Exercise description:
Please copy the data exactly as it stands, minus the images.

Source material:
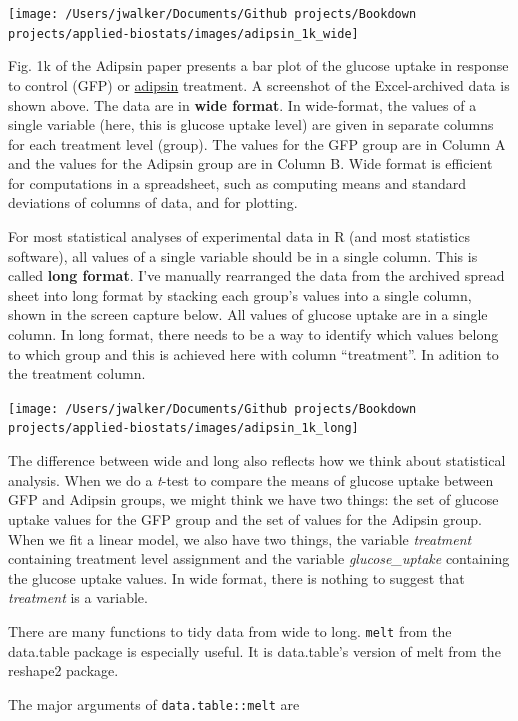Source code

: \documentclass[]{book}
\begin{document}
\texttt{[image: /Users/jwalker/Documents/Github projects/Bookdown projects/applied-biostats/images/adipsin\_1k\_wide]}

Fig. 1k of the Adipsin paper presents a bar plot of the glucose uptake in response to control (GFP) or \href{https://en.wikipedia.org/wiki/Factor_D}{adipsin} treatment. A screenshot of the Excel-archived data is shown above. The data are in \textbf{wide format}. In wide-format, the values of a single variable (here, this is glucose uptake level) are given in separate columns for each treatment level (group). The values for the GFP group are in Column A and the values for the Adipsin group are in Column B. Wide format is efficient for computations in a spreadsheet, such as computing means and standard deviations of columns of data, and for plotting.

For most statistical analyses of experimental data in R (and most statistics software), all values of a single variable should be in a single column. This is called \textbf{long format}. I've manually rearranged the data from the archived spread sheet into long format by stacking each group's values into a single column, shown in the screen capture below. All values of glucose uptake are in a single column. In long format, there needs to be a way to identify which values belong to which group and this is achieved here with column ``treatment''. In adition to the treatment column.

\texttt{[image: /Users/jwalker/Documents/Github projects/Bookdown projects/applied-biostats/images/adipsin\_1k\_long]}

The difference between wide and long also reflects how we think about statistical analysis. When we do a \emph{t}-test to compare the means of glucose uptake between GFP and Adipsin groups, we might think we have two things: the set of glucose uptake values for the GFP group and the set of values for the Adipsin group. When we fit a linear model, we also have two things, the variable \emph{treatment} containing treatment level assignment and the variable \emph{glucose\_uptake} containing the glucose uptake values. In wide format, there is nothing to suggest that \emph{treatment} is a variable.

There are many functions to tidy data from wide to long. \texttt{melt} from the data.table package is especially useful. It is data.table's version of melt from the reshape2 package.

The major arguments of \texttt{data.table::melt} are
\end{document}
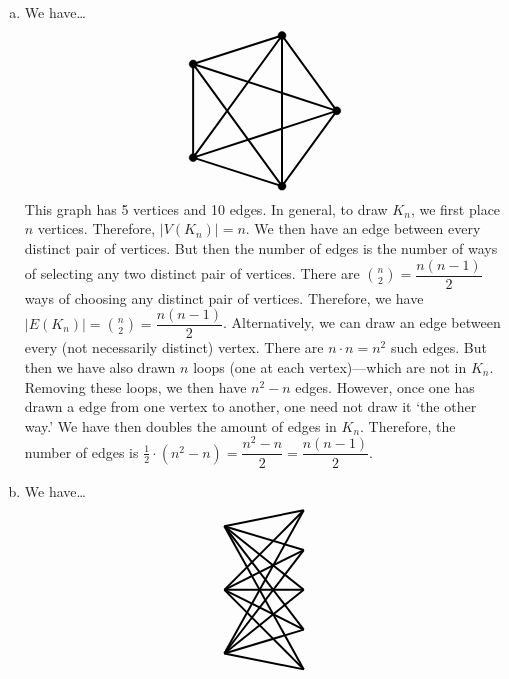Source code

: \documentclass[11pt,letterpaper]{article}
\begin{document}
\sol 
\begin{enumerate}[(a)]
\item We have\dots
	\[
	\begin{tikzpicture}[scale=1]
	\draw[line width= 0.05cm] (2,0) -- (0.62,1.9) -- (-1.62,1.18) -- (-1.62,-1.18) -- (0.62,-1.9) -- (2,0);
	\draw[line width= 0.05cm] (2,0) -- (-1.62,1.18);
	\draw[line width= 0.05cm] (2,0) -- (-1.62,-1.18);
	\draw[line width= 0.05cm] (0.62,1.9) -- (-1.62,-1.18);
	\draw[line width= 0.05cm] (0.62,1.9) -- (0.62,-1.9);
	\draw[line width= 0.05cm] (-1.62,1.18) -- (0.62,-1.9);
	
	\draw[fill=black] (2,0) circle (0.1); 
	\draw[fill=black] (0.62,1.9) circle (0.1); 
	\draw[fill=black] (-1.62,1.18) circle (0.1); 
	\draw[fill=black] (-1.62,-1.18) circle (0.1); 
	\draw[fill=black] (0.62,-1.9) circle (0.1); 
	\end{tikzpicture}
	\]
This graph has 5 vertices and 10 edges. In general, to draw $K_n$, we first place $n$ vertices. Therefore, $|V(K_n)|= n$. We then have an edge between every distinct pair of vertices. But then the number of edges is the number of ways of selecting any two distinct pair of vertices. There are $\binom{n}{2}= \dfrac{n(n - 1)}{2}$ ways of choosing any distinct pair of vertices. Therefore, we have $|E(K_n)|= \binom{n}{2}= \dfrac{n(n - 1)}{2}$. Alternatively, we can draw an edge between every (not necessarily distinct) vertex. There are $n \cdot n= n^2$ such edges. But then we have also drawn $n$ loops (one at each vertex)---which are not in $K_n$. Removing these loops, we then have $n^2 - n$ edges. However, once one has drawn a edge from one vertex to another, one need not draw it `the other way.' We have then doubles the amount of edges in $K_n$. Therefore, the number of edges is $\frac{1}{2} \cdot (n^2- n)= \dfrac{n^2 - n}{2}= \dfrac{n(n - 1)}{2}$. 

\item We have\dots
	\[
	\begin{tikzpicture}[scale=1]
	\draw[line width= 0.05cm] (0,0.4) -- (2,0);
	\draw[line width= 0.05cm] (0,0.4) -- (2,1);
	\draw[line width= 0.05cm] (0,0.4) -- (2,2);
	\draw[line width= 0.05cm] (0,0.4) -- (2,3);
	\draw[line width= 0.05cm] (0,0.4) -- (2,4);
	\draw[line width= 0.05cm] (0,2.0) -- (2,0);
	\draw[line width= 0.05cm] (0,2.0) -- (2,1);
	\draw[line width= 0.05cm] (0,2.0) -- (2,2);
	\draw[line width= 0.05cm] (0,2.0) -- (2,3);
	\draw[line width= 0.05cm] (0,2.0) -- (2,4);
	\draw[line width= 0.05cm] (0,3.6) -- (2,0);
	\draw[line width= 0.05cm] (0,3.6) -- (2,1);
	\draw[line width= 0.05cm] (0,3.6) -- (2,2);
	\draw[line width= 0.05cm] (0,3.6) -- (2,3);
	\draw[line width= 0.05cm] (0,3.6) -- (2,4);
	

\end{tikzpicture}\]
\end{enumerate}
\end{document}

Answer to this problem:
Source code

: \documentclass[]{book}
\begin{document}
\texttt{[image: /Users/jwalker/Documents/Github projects/Bookdown projects/applied-biostats/images/adipsin\_1k\_wide]}

Fig. 1k of the Adipsin paper presents a bar plot of the glucose uptake in response to control (GFP) or \href{https://en.wikipedia.org/wiki/Factor_D}{adipsin} treatment. A screenshot of the Excel-archived data is shown above. The data are in \textbf{wide format}. In wide-format, the values of a single variable (here, this is glucose uptake level) are given in separate columns for each treatment level (group). The values for the GFP group are in Column A and the values for the Adipsin group are in Column B. Wide format is efficient for computations in a spreadsheet, such as computing means and standard deviations of columns of data, and for plotting.

For most statistical analyses of experimental data in R (and most statistics software), all values of a single variable should be in a single column. This is called \textbf{long format}. I've manually rearranged the data from the archived spread sheet into long format by stacking each group's values into a single column, shown in the screen capture below. All values of glucose uptake are in a single column. In long format, there needs to be a way to identify which values belong to which group and this is achieved here with column ``treatment''. In adition to the treatment column.

\texttt{[image: /Users/jwalker/Documents/Github projects/Bookdown projects/applied-biostats/images/adipsin\_1k\_long]}

The difference between wide and long also reflects how we think about statistical analysis. When we do a \emph{t}-test to compare the means of glucose uptake between GFP and Adipsin groups, we might think we have two things: the set of glucose uptake values for the GFP group and the set of values for the Adipsin group. When we fit a linear model, we also have two things, the variable \emph{treatment} containing treatment level assignment and the variable \emph{glucose\_uptake} containing the glucose uptake values. In wide format, there is nothing to suggest that \emph{treatment} is a variable.

There are many functions to tidy data from wide to long. \texttt{melt} from the data.table package is especially useful. It is data.table's version of melt from the reshape2 package.

The major arguments of \texttt{data.table::melt} are
\end{document}
Source code

: \documentclass[11pt,letterpaper]{article}
\begin{document}
\sol 
\begin{enumerate}[(a)]
\item We have\dots
	\[
	\begin{tikzpicture}[scale=1]
	\draw[line width= 0.05cm] (2,0) -- (0.62,1.9) -- (-1.62,1.18) -- (-1.62,-1.18) -- (0.62,-1.9) -- (2,0);
	\draw[line width= 0.05cm] (2,0) -- (-1.62,1.18);
	\draw[line width= 0.05cm] (2,0) -- (-1.62,-1.18);
	\draw[line width= 0.05cm] (0.62,1.9) -- (-1.62,-1.18);
	\draw[line width= 0.05cm] (0.62,1.9) -- (0.62,-1.9);
	\draw[line width= 0.05cm] (-1.62,1.18) -- (0.62,-1.9);
	
	\draw[fill=black] (2,0) circle (0.1); 
	\draw[fill=black] (0.62,1.9) circle (0.1); 
	\draw[fill=black] (-1.62,1.18) circle (0.1); 
	\draw[fill=black] (-1.62,-1.18) circle (0.1); 
	\draw[fill=black] (0.62,-1.9) circle (0.1); 
	\end{tikzpicture}
	\]
This graph has 5 vertices and 10 edges. In general, to draw $K_n$, we first place $n$ vertices. Therefore, $|V(K_n)|= n$. We then have an edge between every distinct pair of vertices. But then the number of edges is the number of ways of selecting any two distinct pair of vertices. There are $\binom{n}{2}= \dfrac{n(n - 1)}{2}$ ways of choosing any distinct pair of vertices. Therefore, we have $|E(K_n)|= \binom{n}{2}= \dfrac{n(n - 1)}{2}$. Alternatively, we can draw an edge between every (not necessarily distinct) vertex. There are $n \cdot n= n^2$ such edges. But then we have also drawn $n$ loops (one at each vertex)---which are not in $K_n$. Removing these loops, we then have $n^2 - n$ edges. However, once one has drawn a edge from one vertex to another, one need not draw it `the other way.' We have then doubles the amount of edges in $K_n$. Therefore, the number of edges is $\frac{1}{2} \cdot (n^2- n)= \dfrac{n^2 - n}{2}= \dfrac{n(n - 1)}{2}$. 

\item We have\dots
	\[
	\begin{tikzpicture}[scale=1]
	\draw[line width= 0.05cm] (0,0.4) -- (2,0);
	\draw[line width= 0.05cm] (0,0.4) -- (2,1);
	\draw[line width= 0.05cm] (0,0.4) -- (2,2);
	\draw[line width= 0.05cm] (0,0.4) -- (2,3);
	\draw[line width= 0.05cm] (0,0.4) -- (2,4);
	\draw[line width= 0.05cm] (0,2.0) -- (2,0);
	\draw[line width= 0.05cm] (0,2.0) -- (2,1);
	\draw[line width= 0.05cm] (0,2.0) -- (2,2);
	\draw[line width= 0.05cm] (0,2.0) -- (2,3);
	\draw[line width= 0.05cm] (0,2.0) -- (2,4);
	\draw[line width= 0.05cm] (0,3.6) -- (2,0);
	\draw[line width= 0.05cm] (0,3.6) -- (2,1);
	\draw[line width= 0.05cm] (0,3.6) -- (2,2);
	\draw[line width= 0.05cm] (0,3.6) -- (2,3);
	\draw[line width= 0.05cm] (0,3.6) -- (2,4);
	

\end{tikzpicture}\]
\end{enumerate}
\end{document}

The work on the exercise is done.